Aim of the exercise -
From the records below, transcribe only the lines running from the one with "发表于 2021-5-3 08:33" through the one with "Resumes a suspended". Keep both of those end lines.

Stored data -
________________________
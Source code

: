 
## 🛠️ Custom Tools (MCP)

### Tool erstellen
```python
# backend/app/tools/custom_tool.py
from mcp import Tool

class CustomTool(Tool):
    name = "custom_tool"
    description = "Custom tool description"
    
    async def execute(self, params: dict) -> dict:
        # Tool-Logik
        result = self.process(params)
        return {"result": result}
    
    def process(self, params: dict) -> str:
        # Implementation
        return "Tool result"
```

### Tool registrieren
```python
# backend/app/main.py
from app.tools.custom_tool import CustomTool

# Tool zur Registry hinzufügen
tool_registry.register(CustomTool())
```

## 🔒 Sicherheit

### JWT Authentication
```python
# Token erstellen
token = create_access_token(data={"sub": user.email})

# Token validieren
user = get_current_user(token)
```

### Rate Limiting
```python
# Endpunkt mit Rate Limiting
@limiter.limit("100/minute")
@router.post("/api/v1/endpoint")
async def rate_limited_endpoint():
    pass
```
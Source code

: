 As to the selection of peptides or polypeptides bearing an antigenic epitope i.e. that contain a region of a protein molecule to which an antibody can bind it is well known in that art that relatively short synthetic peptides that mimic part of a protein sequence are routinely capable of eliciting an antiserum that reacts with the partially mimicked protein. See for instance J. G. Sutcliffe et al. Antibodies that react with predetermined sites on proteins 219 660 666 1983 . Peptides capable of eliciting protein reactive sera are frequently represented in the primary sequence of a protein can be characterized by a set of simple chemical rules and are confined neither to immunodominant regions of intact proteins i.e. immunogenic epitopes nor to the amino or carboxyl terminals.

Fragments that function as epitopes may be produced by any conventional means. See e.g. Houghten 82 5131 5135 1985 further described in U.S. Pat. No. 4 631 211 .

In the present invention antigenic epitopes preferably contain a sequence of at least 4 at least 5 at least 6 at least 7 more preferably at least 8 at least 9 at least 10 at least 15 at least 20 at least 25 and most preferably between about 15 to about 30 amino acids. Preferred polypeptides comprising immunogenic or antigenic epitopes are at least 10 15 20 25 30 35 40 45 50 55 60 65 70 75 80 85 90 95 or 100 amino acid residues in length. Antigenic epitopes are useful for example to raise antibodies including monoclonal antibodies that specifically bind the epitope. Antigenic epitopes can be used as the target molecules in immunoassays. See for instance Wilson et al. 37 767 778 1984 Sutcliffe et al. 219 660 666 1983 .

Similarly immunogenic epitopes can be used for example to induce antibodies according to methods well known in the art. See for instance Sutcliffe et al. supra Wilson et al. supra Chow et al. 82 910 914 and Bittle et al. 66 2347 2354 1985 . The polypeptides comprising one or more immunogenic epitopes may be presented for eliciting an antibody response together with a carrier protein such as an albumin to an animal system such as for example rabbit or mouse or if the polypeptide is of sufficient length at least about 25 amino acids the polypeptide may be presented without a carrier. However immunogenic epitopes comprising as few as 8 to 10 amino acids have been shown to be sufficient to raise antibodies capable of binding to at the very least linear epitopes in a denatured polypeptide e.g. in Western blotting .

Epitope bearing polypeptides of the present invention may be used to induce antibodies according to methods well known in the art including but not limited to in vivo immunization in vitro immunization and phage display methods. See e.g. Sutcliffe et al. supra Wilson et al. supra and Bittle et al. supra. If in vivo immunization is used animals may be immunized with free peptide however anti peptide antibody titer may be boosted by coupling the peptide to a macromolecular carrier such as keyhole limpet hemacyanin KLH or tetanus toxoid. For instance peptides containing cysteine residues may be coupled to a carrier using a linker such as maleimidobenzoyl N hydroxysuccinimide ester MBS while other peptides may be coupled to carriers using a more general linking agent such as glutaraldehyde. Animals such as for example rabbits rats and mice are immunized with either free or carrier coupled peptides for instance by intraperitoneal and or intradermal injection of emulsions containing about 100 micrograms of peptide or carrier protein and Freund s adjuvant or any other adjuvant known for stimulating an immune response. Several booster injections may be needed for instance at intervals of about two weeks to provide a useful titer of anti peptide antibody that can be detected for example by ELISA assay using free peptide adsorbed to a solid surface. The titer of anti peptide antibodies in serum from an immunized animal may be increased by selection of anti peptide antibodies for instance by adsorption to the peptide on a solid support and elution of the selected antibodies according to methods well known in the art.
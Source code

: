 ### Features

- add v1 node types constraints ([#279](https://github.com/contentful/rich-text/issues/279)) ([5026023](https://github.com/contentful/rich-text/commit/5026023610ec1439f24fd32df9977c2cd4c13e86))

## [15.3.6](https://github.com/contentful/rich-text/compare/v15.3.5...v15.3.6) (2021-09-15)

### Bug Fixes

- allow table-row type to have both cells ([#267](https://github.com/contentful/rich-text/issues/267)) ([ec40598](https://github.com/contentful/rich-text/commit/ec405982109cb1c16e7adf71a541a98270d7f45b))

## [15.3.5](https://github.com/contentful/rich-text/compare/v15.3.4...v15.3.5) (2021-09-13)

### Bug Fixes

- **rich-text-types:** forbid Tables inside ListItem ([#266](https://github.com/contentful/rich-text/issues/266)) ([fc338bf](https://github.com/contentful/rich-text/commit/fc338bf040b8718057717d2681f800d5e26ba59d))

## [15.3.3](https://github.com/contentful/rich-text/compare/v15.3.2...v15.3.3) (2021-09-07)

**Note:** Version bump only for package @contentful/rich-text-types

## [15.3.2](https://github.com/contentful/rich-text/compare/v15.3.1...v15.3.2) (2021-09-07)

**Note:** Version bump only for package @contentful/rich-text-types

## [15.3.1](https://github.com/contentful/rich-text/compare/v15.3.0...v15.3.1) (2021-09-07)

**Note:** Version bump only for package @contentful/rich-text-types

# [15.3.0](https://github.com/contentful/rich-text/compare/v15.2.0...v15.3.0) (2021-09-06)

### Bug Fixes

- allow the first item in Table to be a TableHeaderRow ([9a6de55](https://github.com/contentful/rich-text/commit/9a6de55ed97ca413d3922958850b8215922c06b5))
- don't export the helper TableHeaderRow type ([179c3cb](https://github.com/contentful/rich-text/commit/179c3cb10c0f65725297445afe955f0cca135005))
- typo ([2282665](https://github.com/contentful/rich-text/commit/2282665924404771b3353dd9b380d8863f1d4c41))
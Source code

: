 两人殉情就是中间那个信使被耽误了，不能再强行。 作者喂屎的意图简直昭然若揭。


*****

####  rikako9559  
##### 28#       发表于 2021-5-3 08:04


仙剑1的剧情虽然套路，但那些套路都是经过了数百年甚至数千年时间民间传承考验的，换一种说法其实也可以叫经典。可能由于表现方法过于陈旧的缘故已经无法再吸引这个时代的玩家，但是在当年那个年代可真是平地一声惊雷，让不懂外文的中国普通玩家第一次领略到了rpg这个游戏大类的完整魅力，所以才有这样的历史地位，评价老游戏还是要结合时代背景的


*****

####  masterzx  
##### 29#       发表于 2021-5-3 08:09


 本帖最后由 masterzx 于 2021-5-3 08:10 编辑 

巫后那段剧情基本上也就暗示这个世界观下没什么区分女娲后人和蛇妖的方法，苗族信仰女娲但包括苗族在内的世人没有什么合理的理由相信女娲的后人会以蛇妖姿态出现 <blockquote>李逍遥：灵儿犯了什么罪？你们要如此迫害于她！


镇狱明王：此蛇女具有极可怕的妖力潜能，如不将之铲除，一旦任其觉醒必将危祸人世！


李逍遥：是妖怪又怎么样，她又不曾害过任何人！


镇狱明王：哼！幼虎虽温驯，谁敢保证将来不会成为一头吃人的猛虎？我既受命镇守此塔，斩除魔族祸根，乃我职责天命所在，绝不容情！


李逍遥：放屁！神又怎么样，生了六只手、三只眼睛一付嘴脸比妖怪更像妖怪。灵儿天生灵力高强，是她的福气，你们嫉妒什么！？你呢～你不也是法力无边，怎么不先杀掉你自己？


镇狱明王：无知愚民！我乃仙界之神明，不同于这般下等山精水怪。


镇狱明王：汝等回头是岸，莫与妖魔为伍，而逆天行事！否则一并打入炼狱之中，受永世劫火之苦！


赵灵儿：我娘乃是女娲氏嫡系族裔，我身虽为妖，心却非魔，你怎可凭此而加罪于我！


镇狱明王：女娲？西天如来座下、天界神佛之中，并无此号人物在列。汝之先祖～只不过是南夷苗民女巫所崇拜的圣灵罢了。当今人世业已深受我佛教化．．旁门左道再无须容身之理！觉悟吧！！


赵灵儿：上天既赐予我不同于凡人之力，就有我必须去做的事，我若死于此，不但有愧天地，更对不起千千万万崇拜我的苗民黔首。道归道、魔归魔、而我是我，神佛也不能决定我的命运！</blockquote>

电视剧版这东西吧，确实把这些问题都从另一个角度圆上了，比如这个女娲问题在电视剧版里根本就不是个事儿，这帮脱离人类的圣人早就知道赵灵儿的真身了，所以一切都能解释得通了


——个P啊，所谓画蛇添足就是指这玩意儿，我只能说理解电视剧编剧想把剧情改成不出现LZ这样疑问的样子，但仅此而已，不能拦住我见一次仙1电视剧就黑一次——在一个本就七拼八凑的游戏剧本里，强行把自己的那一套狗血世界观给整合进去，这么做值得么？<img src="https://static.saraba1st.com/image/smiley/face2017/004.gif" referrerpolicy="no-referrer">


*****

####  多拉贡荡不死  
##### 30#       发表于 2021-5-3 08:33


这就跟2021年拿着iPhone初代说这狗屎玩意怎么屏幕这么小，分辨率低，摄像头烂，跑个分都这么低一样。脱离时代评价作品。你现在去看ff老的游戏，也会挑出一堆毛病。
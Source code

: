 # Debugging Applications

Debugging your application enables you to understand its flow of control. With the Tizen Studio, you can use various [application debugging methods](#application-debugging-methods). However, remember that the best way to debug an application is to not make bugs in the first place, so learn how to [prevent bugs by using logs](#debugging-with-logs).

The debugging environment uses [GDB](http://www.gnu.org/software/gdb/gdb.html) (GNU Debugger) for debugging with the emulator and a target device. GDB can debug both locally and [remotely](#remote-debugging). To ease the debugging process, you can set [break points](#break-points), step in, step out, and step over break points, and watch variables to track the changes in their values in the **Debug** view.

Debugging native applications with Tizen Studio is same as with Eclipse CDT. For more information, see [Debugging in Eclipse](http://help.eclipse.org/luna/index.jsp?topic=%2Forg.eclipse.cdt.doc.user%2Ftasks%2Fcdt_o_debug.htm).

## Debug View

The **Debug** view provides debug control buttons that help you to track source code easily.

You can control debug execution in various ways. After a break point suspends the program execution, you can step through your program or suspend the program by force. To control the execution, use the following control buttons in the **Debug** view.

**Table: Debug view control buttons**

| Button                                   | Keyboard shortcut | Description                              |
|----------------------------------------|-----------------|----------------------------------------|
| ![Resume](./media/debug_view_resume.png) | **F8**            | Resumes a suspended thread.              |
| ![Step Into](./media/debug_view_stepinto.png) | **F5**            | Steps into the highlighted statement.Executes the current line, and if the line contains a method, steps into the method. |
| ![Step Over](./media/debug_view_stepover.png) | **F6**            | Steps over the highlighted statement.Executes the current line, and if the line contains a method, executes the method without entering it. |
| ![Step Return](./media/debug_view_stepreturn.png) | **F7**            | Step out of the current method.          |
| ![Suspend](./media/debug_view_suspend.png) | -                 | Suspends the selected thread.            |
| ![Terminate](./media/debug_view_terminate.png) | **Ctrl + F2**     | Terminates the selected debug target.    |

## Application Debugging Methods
________________________
Task answer -
##### 30#       发表于 2021-5-3 08:33


这就跟2021年拿着iPhone初代说这狗屎玩意怎么屏幕这么小，分辨率低，摄像头烂，跑个分都这么低一样。脱离时代评价作品。你现在去看ff老的游戏，也会挑出一堆毛病。
Source code

: # Debugging Applications

Debugging your application enables you to understand its flow of control. With the Tizen Studio, you can use various [application debugging methods](#application-debugging-methods). However, remember that the best way to debug an application is to not make bugs in the first place, so learn how to [prevent bugs by using logs](#debugging-with-logs).

The debugging environment uses [GDB](http://www.gnu.org/software/gdb/gdb.html) (GNU Debugger) for debugging with the emulator and a target device. GDB can debug both locally and [remotely](#remote-debugging). To ease the debugging process, you can set [break points](#break-points), step in, step out, and step over break points, and watch variables to track the changes in their values in the **Debug** view.

Debugging native applications with Tizen Studio is same as with Eclipse CDT. For more information, see [Debugging in Eclipse](http://help.eclipse.org/luna/index.jsp?topic=%2Forg.eclipse.cdt.doc.user%2Ftasks%2Fcdt_o_debug.htm).

## Debug View

The **Debug** view provides debug control buttons that help you to track source code easily.

You can control debug execution in various ways. After a break point suspends the program execution, you can step through your program or suspend the program by force. To control the execution, use the following control buttons in the **Debug** view.

**Table: Debug view control buttons**

| Button                                   | Keyboard shortcut | Description                              |
|----------------------------------------|-----------------|----------------------------------------|
| ![Resume](./media/debug_view_resume.png) | **F8**            | Resumes a suspended thread.              |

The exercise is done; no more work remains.